=== Material supplied ===
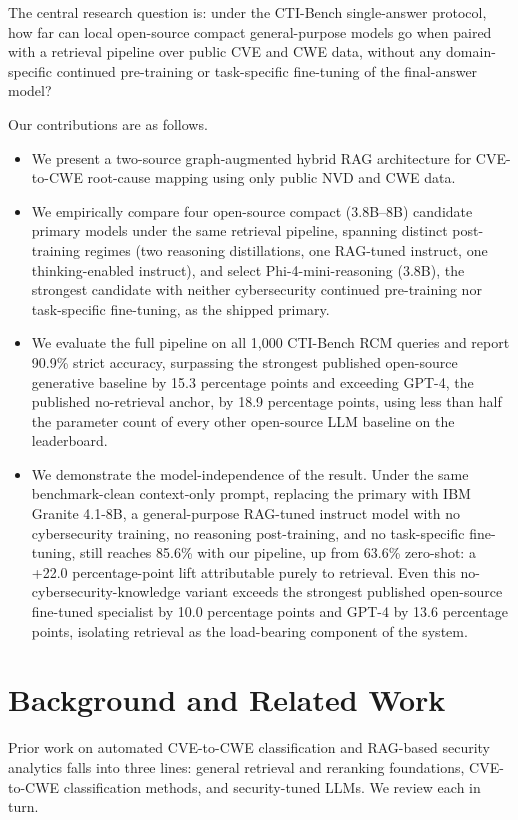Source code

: The central research question is: under the CTI-Bench single-answer protocol, how far can local open-source compact general-purpose models go when paired with a retrieval pipeline over public CVE and CWE data, without any domain-specific continued pre-training or task-specific fine-tuning of the final-answer model?

Our contributions are as follows.
\begin{itemize}
\item We present a two-source graph-augmented hybrid RAG architecture for CVE-to-CWE root-cause mapping using only public NVD and CWE data.
\item We empirically compare four open-source compact (3.8B--8B) candidate primary models under the same retrieval pipeline, spanning distinct post-training regimes (two reasoning distillations, one RAG-tuned instruct, one thinking-enabled instruct), and select Phi-4-mini-reasoning (3.8B), the strongest candidate with neither cybersecurity continued pre-training nor task-specific fine-tuning, as the shipped primary.
\item We evaluate the full pipeline on all 1{,}000 CTI-Bench RCM queries and report 90.9\% strict accuracy, surpassing the strongest published open-source generative baseline by 15.3 percentage points and exceeding GPT-4, the published no-retrieval anchor, by 18.9 percentage points, using less than half the parameter count of every other open-source LLM baseline on the leaderboard.
\item We demonstrate the model-independence of the result. Under the same benchmark-clean context-only prompt, replacing the primary with IBM Granite 4.1-8B, a general-purpose RAG-tuned instruct model with no cybersecurity training, no reasoning post-training, and no task-specific fine-tuning, still reaches 85.6\% with our pipeline, up from 63.6\% zero-shot: a +22.0 percentage-point lift attributable purely to retrieval. Even this no-cybersecurity-knowledge variant exceeds the strongest published open-source fine-tuned specialist by 10.0 percentage points and GPT-4 by 13.6 percentage points, isolating retrieval as the load-bearing component of the system.
\end{itemize}

\section{Background and Related Work}

Prior work on automated CVE-to-CWE classification and RAG-based security analytics falls into three lines: general retrieval and reranking foundations, CVE-to-CWE classification methods, and security-tuned LLMs. We review each in turn.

=== Your task ===
The required output is every line from the beginning of the material above through the line with "and CWE data.", exact and without pictures.

=== Result for this exercise ===
Source code

: The central research question is: under the CTI-Bench single-answer protocol, how far can local open-source compact general-purpose models go when paired with a retrieval pipeline over public CVE and CWE data, without any domain-specific continued pre-training or task-specific fine-tuning of the final-answer model?

Our contributions are as follows.
\begin{itemize}
\item We present a two-source graph-augmented hybrid RAG architecture for CVE-to-CWE root-cause mapping using only public NVD and CWE data.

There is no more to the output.